GemStone is a common one, but object databases are not very common due to the maturity, efficiency, and predictability of relational databases. The deep pipelining and caching models of CPUs are a better match for RDBMs than object ones.

https://en.wikipedia.org/wiki/Gemstone_(database)

galaxyLogic · on July 31, 2022

I understand that Gemstone is an Object-Oriented Database that stores objects and is great at that. But can you query those objects with SQL?

What I'd like to understand is, is there some basic reason why RDBMS and ODBMs must be different databases. Or could their conceptual models of data perhaps be generalized into a single model. Using hyper-graphs perhaps. :-)

nighthawk454 · on July 30, 2022

This might not be quite it, but perhaps you’re looking for graph databases?

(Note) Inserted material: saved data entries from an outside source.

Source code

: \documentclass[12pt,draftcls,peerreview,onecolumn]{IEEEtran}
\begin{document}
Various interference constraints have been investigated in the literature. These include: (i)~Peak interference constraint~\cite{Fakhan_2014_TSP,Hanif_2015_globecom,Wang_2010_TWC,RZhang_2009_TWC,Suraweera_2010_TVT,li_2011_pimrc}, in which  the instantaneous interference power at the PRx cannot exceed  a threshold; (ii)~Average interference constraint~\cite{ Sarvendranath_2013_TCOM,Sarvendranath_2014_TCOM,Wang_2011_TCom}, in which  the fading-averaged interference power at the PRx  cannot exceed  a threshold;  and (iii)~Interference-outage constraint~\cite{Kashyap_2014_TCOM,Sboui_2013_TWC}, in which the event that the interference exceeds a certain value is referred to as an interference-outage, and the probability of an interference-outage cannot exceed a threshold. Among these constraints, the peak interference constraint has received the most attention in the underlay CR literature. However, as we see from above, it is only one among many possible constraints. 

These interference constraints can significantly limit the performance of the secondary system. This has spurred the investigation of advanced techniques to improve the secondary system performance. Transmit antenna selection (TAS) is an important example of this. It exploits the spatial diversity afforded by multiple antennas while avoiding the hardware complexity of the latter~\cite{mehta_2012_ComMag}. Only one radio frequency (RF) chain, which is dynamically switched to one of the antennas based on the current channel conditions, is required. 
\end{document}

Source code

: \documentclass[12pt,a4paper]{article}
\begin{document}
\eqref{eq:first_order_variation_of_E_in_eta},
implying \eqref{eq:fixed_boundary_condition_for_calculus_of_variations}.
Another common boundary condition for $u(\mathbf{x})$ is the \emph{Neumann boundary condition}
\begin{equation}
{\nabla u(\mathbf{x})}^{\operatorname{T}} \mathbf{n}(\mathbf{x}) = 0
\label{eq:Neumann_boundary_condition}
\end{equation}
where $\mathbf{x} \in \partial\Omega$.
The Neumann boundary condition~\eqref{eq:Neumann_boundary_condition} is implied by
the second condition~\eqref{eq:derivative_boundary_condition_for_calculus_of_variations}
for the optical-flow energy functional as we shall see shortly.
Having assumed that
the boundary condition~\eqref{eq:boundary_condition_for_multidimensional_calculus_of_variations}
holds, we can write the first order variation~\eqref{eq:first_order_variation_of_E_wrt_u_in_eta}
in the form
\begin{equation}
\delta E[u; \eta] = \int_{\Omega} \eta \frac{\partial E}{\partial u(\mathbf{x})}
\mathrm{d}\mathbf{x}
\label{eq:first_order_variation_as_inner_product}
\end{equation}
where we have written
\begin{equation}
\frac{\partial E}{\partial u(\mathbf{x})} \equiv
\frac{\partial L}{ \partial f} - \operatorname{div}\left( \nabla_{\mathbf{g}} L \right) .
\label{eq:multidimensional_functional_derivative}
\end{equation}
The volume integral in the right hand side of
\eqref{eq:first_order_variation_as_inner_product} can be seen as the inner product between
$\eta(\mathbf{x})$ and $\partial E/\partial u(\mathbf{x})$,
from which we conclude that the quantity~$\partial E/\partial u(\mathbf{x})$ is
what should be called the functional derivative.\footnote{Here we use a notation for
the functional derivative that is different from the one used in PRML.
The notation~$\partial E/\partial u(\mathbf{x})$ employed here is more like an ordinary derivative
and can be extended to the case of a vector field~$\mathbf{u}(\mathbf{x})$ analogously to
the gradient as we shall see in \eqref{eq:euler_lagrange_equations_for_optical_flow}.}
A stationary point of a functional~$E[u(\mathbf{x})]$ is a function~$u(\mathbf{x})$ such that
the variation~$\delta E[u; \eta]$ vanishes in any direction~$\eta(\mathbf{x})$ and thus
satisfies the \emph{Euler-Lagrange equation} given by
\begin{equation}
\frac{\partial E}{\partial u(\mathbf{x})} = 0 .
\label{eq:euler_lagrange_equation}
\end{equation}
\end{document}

galaxyLogic · on July 31, 2022

Can you use SQL with graph databases?

Related to the current topic, do graph databases support hyper-graphs?

nighthawk454 · on July 31, 2022

I don't believe they support SQL. They're somewhat more like pattern-matching on graphs. Most of their query language pages have compare/contrast examples with an equivalent SQL query. e.g. Neo4j's Cypher query language [1], or Apache Tinkerpop Gremlin (seriously) [2] used by Amazon Neptune.

I don't think the most popular ones support hypergraphs, although that sounds cool. I did see HypergraphDB [3] though! Need to read more about that.

[1] https://neo4j.com/developer/cypher/guide-sql-to-cypher/#cyph... [2] https://tinkerpop.apache.org/gremlin.html#:~:text=Host%20Lan... [3] http://hypergraphdb.org/

mnd999 · on July 30, 2022

This can be modelled as a regular graph simply by representing the hyper edge as another node with a set of edges. If those are labelled appropriately to differentiate them from regular nodes, it’s straightforward enough to represent it as a regular graph.

nine_k · on July 30, 2022

Many things can be represented as more complex structures of simpler things.

It's interesting whether a new formalism allows to express things better, unearth interesting structures not apparent using a more busy formalism, etc.

Compare the Maxwell equations in the wordy original form, and in a highly compact Clifford algebra form.

galaxyLogic · on July 31, 2022

Right but doesn't that mean that in essence you will have two types of nodes in your conceptual model. It is no longer that you have just 'nodes' and 'vertices', you will need to have two different types of nodes, and one type of vertex. The new type of node could be called 'hyper-node' perhaps. Else you lose information.